Reproductive biology: Without a mother's genome: mouse babies with two fathers

In Japan, researchers have created viable mice with two biological fathers.

Reproductive biology: Without a mother's genome: mouse babies with two fathers

In Japan, researchers have created viable mice with two biological fathers. The team led by Katsuhiko Hayashi from Osaka University converted skin cells from male mice into - then practically female - oocytes in several steps in the laboratory, as the researchers write in the journal "Nature". These eggs were fertilized with sperm from other male mice. The resulting embryos were then carried to term by a surrogate mother. From a genetic point of view, the offspring has two fathers but no mother.

Hayashi had already presented the results at a specialist congress in London last week. The team has now published its data in a peer-reviewed journal. Mice with two biological mothers were introduced several years ago.

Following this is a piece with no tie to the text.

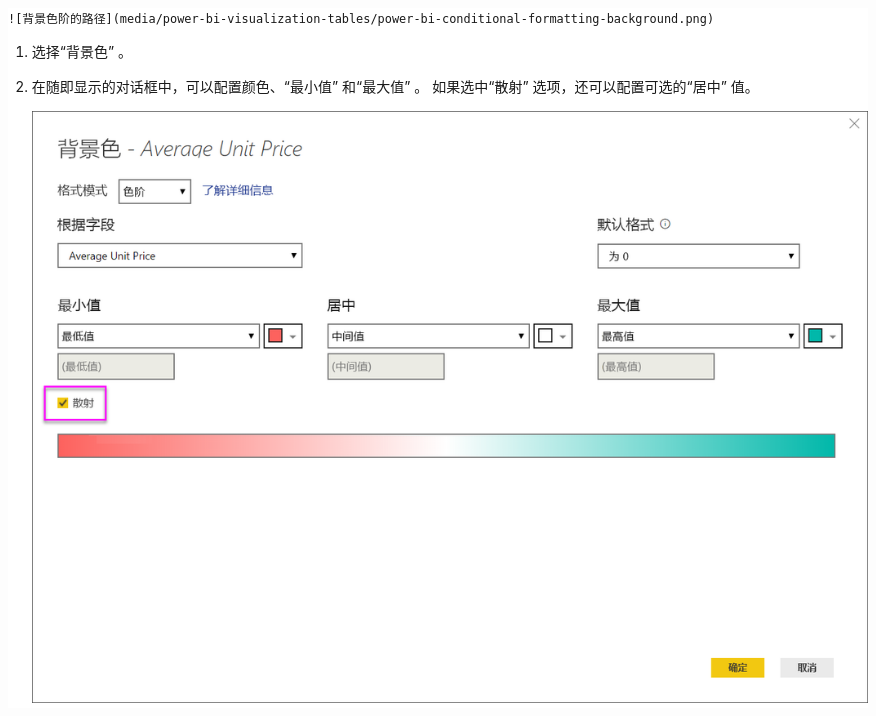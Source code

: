     ![背景色阶的路径](media/power-bi-visualization-tables/power-bi-conditional-formatting-background.png)

1. 选择“背景色”  。

1. 在随即显示的对话框中，可以配置颜色、“最小值”  和“最大值”  。 如果选中“散射”  选项，还可以配置可选的“居中”  值。

    ![背景色阶屏幕](media/power-bi-visualization-tables/power-bi-conditional-formatting-background2.png)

The Japanese researchers' approach is not yet particularly efficient. Of 630 embryos transferred to surrogate mothers, only seven were born as live mouse babies. These all became adults, and it was also shown in one female and one male specimen that the two-father mice are reproductive, as the scientists around Hayashi write.

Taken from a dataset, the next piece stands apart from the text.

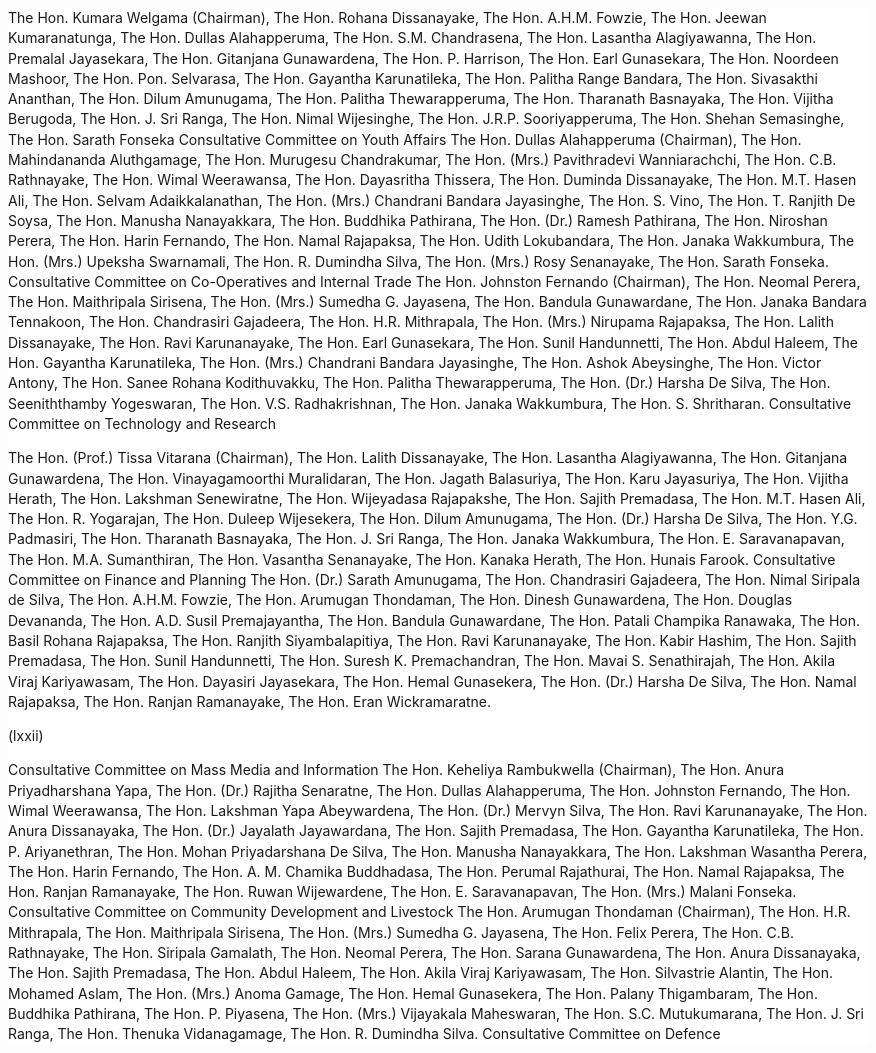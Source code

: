 The Hon. Kumara Welgama (Chairman), The Hon. Rohana Dissanayake, The Hon. A.H.M. Fowzie, The Hon. Jeewan Kumaranatunga, The Hon. Dullas Alahapperuma, The Hon. S.M. Chandrasena, The Hon. Lasantha Alagiyawanna, The Hon. Premalal Jayasekara, The Hon. Gitanjana Gunawardena, The Hon. P. Harrison, The Hon. Earl Gunasekara, The Hon. Noordeen Mashoor, The Hon. Pon. Selvarasa, The Hon. Gayantha Karunatileka, The Hon. Palitha Range Bandara, The Hon. Sivasakthi Ananthan, The Hon. Dilum Amunugama, The Hon. Palitha Thewarapperuma, The Hon. Tharanath Basnayaka, The Hon. Vijitha Berugoda, The Hon. J. Sri Ranga, The Hon. Nimal Wijesinghe, The Hon. J.R.P. Sooriyapperuma, The Hon. Shehan Semasinghe, The Hon. Sarath Fonseka Consultative Committee on Youth Affairs The Hon. Dullas Alahapperuma (Chairman), The Hon. Mahindananda Aluthgamage, The Hon. Murugesu Chandrakumar, The Hon. (Mrs.) Pavithradevi Wanniarachchi, The Hon. C.B. Rathnayake, The Hon. Wimal Weerawansa, The Hon. Dayasritha Thissera, The Hon. Duminda Dissanayake, The Hon. M.T. Hasen Ali, The Hon. Selvam Adaikkalanathan, The Hon. (Mrs.) Chandrani Bandara Jayasinghe, The Hon. S. Vino, The Hon. T. Ranjith De Soysa, The Hon. Manusha Nanayakkara, The Hon. Buddhika Pathirana, The Hon. (Dr.) Ramesh Pathirana, The Hon. Niroshan Perera, The Hon. Harin Fernando, The Hon. Namal Rajapaksa, The Hon. Udith Lokubandara, The Hon. Janaka Wakkumbura, The Hon. (Mrs.) Upeksha Swarnamali, The Hon. R. Dumindha Silva, The Hon. (Mrs.) Rosy Senanayake, The Hon. Sarath Fonseka. Consultative Committee on Co-Operatives and Internal Trade The Hon. Johnston Fernando (Chairman), The Hon. Neomal Perera, The Hon. Maithripala Sirisena, The Hon. (Mrs.) Sumedha G. Jayasena, The Hon. Bandula Gunawardane, The Hon. Janaka Bandara Tennakoon, The Hon. Chandrasiri Gajadeera, The Hon. H.R. Mithrapala, The Hon. (Mrs.) Nirupama Rajapaksa, The Hon. Lalith Dissanayake, The Hon. Ravi Karunanayake, The Hon. Earl Gunasekara, The Hon. Sunil Handunnetti, The Hon. Abdul Haleem, The Hon. Gayantha Karunatileka, The Hon. (Mrs.) Chandrani Bandara Jayasinghe, The Hon. Ashok Abeysinghe, The Hon. Victor Antony, The Hon. Sanee Rohana Kodithuvakku, The Hon. Palitha Thewarapperuma, The Hon. (Dr.) Harsha De Silva, The Hon. Seeniththamby Yogeswaran, The Hon. V.S. Radhakrishnan, The Hon. Janaka Wakkumbura, The Hon. S. Shritharan. Consultative Committee on Technology and Research

The Hon. (Prof.) Tissa Vitarana (Chairman), The Hon. Lalith Dissanayake, The Hon. Lasantha Alagiyawanna, The Hon. Gitanjana Gunawardena, The Hon. Vinayagamoorthi Muralidaran, The Hon. Jagath Balasuriya, The Hon. Karu Jayasuriya, The Hon. Vijitha Herath, The Hon. Lakshman Senewiratne, The Hon. Wijeyadasa Rajapakshe, The Hon. Sajith Premadasa, The Hon. M.T. Hasen Ali, The Hon. R. Yogarajan, The Hon. Duleep Wijesekera, The Hon. Dilum Amunugama, The Hon. (Dr.) Harsha De Silva, The Hon. Y.G. Padmasiri, The Hon. Tharanath Basnayaka, The Hon. J. Sri Ranga, The Hon. Janaka Wakkumbura, The Hon. E. Saravanapavan, The Hon. M.A. Sumanthiran, The Hon. Vasantha Senanayake, The Hon. Kanaka Herath, The Hon. Hunais Farook. Consultative Committee on Finance and Planning The Hon. (Dr.) Sarath Amunugama, The Hon. Chandrasiri Gajadeera, The Hon. Nimal Siripala de Silva, The Hon. A.H.M. Fowzie, The Hon. Arumugan Thondaman, The Hon. Dinesh Gunawardena, The Hon. Douglas Devananda, The Hon. A.D. Susil Premajayantha, The Hon. Bandula Gunawardane, The Hon. Patali Champika Ranawaka, The Hon. Basil Rohana Rajapaksa, The Hon. Ranjith Siyambalapitiya, The Hon. Ravi Karunanayake, The Hon. Kabir Hashim, The Hon. Sajith Premadasa, The Hon. Sunil Handunnetti, The Hon. Suresh K. Premachandran, The Hon. Mavai S. Senathirajah, The Hon. Akila Viraj Kariyawasam, The Hon. Dayasiri Jayasekara, The Hon. Hemal Gunasekera, The Hon. (Dr.) Harsha De Silva, The Hon. Namal Rajapaksa, The Hon. Ranjan Ramanayake, The Hon. Eran Wickramaratne.

(lxxii)

Consultative Committee on Mass Media and Information The Hon. Keheliya Rambukwella (Chairman), The Hon. Anura Priyadharshana Yapa, The Hon. (Dr.) Rajitha Senaratne, The Hon. Dullas Alahapperuma, The Hon. Johnston Fernando, The Hon. Wimal Weerawansa, The Hon. Lakshman Yapa Abeywardena, The Hon. (Dr.) Mervyn Silva, The Hon. Ravi Karunanayake, The Hon. Anura Dissanayaka, The Hon. (Dr.) Jayalath Jayawardana, The Hon. Sajith Premadasa, The Hon. Gayantha Karunatileka, The Hon. P. Ariyanethran, The Hon. Mohan Priyadarshana De Silva, The Hon. Manusha Nanayakkara, The Hon. Lakshman Wasantha Perera, The Hon. Harin Fernando, The Hon. A. M. Chamika Buddhadasa, The Hon. Perumal Rajathurai, The Hon. Namal Rajapaksa, The Hon. Ranjan Ramanayake, The Hon. Ruwan Wijewardene, The Hon. E. Saravanapavan, The Hon. (Mrs.) Malani Fonseka. Consultative Committee on Community Development and Livestock The Hon. Arumugan Thondaman (Chairman), The Hon. H.R. Mithrapala, The Hon. Maithripala Sirisena, The Hon. (Mrs.) Sumedha G. Jayasena, The Hon. Felix Perera, The Hon. C.B. Rathnayake, The Hon. Siripala Gamalath, The Hon. Neomal Perera, The Hon. Sarana Gunawardena, The Hon. Anura Dissanayaka, The Hon. Sajith Premadasa, The Hon. Abdul Haleem, The Hon. Akila Viraj Kariyawasam, The Hon. Silvastrie Alantin, The Hon. Mohamed Aslam, The Hon. (Mrs.) Anoma Gamage, The Hon. Hemal Gunasekera, The Hon. Palany Thigambaram, The Hon. Buddhika Pathirana, The Hon. P. Piyasena, The Hon. (Mrs.) Vijayakala Maheswaran, The Hon. S.C. Mutukumarana, The Hon. J. Sri Ranga, The Hon. Thenuka Vidanagamage, The Hon. R. Dumindha Silva. Consultative Committee on Defence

Technology cannot be transferred to humans

The work presented now "breaks new ground in reproductive biology and reproductive research," write Jonathan Bayerl and Diana Laird from the University of California in San Francisco in a "Nature" comment.

The technology is still a long way from being transferred to humans. "There are big differences between mice and humans," Hayashi said recently at the London conference. Nevertheless, the work raises various questions - for example, whether gay couples could ever have children together with genes from both men.

The approach taken by Hayashi and his team could theoretically be an approach to enabling gay couples and transgender people, for example, to have children of their own at some point in the future without the ethical and legal problems associated with donor eggs, write Bayerl and Laird.